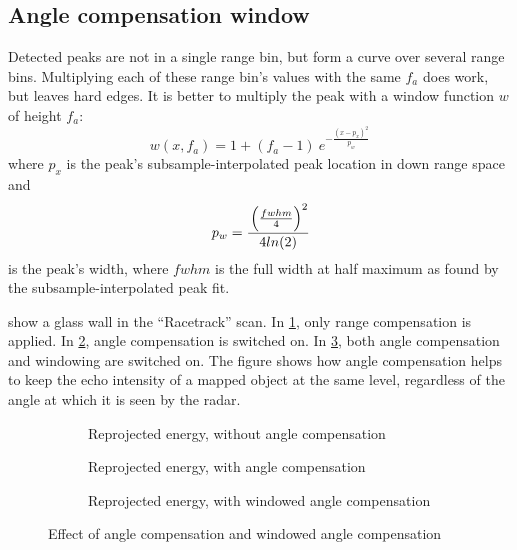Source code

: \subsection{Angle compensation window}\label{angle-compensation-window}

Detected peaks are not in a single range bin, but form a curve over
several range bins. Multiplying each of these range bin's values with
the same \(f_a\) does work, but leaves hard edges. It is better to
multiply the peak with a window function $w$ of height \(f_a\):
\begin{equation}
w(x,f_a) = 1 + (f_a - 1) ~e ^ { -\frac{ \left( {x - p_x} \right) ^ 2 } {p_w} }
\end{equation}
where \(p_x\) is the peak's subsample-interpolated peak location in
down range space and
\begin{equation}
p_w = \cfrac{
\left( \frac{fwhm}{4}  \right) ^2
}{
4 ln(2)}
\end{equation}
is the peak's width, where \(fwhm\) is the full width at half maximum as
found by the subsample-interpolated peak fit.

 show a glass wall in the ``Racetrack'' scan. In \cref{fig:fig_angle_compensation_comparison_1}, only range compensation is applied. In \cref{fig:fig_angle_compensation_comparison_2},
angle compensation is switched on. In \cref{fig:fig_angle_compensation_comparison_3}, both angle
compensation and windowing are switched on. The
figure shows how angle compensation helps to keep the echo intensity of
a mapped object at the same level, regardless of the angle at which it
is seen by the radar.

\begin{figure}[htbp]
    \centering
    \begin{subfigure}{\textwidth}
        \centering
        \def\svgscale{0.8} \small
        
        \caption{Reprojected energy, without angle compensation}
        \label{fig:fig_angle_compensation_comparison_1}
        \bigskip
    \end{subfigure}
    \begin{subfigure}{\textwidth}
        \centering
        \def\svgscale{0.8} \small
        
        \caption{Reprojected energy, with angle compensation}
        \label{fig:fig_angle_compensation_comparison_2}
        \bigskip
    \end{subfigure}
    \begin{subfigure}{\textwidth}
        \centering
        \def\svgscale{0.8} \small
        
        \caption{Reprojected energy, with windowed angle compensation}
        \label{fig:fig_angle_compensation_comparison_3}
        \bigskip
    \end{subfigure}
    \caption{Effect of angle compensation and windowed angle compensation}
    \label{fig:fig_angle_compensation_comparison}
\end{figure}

§

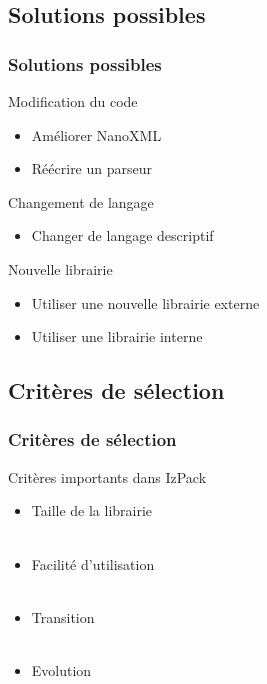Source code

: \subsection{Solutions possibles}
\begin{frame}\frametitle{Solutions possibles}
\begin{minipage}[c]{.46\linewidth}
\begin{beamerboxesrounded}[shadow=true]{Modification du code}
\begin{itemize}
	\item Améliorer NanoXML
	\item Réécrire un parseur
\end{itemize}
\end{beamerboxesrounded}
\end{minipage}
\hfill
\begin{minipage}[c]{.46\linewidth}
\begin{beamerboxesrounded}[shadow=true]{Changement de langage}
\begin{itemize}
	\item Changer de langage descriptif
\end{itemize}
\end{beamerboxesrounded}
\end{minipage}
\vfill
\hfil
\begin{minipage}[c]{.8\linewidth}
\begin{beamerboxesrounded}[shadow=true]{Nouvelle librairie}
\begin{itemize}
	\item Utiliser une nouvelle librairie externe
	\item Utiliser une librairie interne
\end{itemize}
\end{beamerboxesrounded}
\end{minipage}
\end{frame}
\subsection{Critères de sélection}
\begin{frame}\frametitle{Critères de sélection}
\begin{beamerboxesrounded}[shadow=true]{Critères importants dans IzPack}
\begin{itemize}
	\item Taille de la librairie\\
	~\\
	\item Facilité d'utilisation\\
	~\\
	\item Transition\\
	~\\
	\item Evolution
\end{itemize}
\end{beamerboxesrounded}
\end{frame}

§

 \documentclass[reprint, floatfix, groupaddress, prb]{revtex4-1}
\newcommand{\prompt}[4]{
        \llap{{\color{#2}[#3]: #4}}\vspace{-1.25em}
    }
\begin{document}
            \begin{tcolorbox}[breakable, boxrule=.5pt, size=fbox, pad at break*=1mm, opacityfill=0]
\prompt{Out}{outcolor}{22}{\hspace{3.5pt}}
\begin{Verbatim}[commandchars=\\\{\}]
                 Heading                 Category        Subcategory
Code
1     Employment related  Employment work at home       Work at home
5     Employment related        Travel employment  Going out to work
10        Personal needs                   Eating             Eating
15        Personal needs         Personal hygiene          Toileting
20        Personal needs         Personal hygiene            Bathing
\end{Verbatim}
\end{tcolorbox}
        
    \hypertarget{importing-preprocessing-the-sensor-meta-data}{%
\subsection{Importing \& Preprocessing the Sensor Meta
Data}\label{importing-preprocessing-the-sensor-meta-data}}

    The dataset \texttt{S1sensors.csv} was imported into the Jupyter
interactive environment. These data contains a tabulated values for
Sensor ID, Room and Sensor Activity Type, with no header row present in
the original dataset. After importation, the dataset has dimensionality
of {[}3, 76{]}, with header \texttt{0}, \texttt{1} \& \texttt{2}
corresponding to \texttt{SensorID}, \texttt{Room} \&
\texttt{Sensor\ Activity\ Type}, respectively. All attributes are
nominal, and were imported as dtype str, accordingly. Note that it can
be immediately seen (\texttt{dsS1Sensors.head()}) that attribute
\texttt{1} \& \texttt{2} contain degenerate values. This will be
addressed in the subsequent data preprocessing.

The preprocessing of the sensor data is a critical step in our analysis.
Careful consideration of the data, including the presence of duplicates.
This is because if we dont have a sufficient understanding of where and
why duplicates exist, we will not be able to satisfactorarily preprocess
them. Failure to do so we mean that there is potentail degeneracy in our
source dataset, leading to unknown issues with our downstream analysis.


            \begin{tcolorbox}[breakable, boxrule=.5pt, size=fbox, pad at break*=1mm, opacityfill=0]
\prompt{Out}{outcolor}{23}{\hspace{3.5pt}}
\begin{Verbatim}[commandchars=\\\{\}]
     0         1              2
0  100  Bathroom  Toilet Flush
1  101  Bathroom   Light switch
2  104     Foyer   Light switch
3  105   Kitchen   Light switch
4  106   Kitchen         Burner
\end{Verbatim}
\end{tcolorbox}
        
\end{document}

§

§ What to produce
From the records above, quote only the lines running from the line with "the original dataset." to the line with "addressed in the", both lines included.

§ Response to the exercise
the original dataset. After importation, the dataset has dimensionality
of {[}3, 76{]}, with header \texttt{0}, \texttt{1} \& \texttt{2}
corresponding to \texttt{SensorID}, \texttt{Room} \&
\texttt{Sensor\ Activity\ Type}, respectively. All attributes are
nominal, and were imported as dtype str, accordingly. Note that it can
be immediately seen (\texttt{dsS1Sensors.head()}) that attribute
\texttt{1} \& \texttt{2} contain degenerate values. This will be
addressed in the subsequent data preprocessing.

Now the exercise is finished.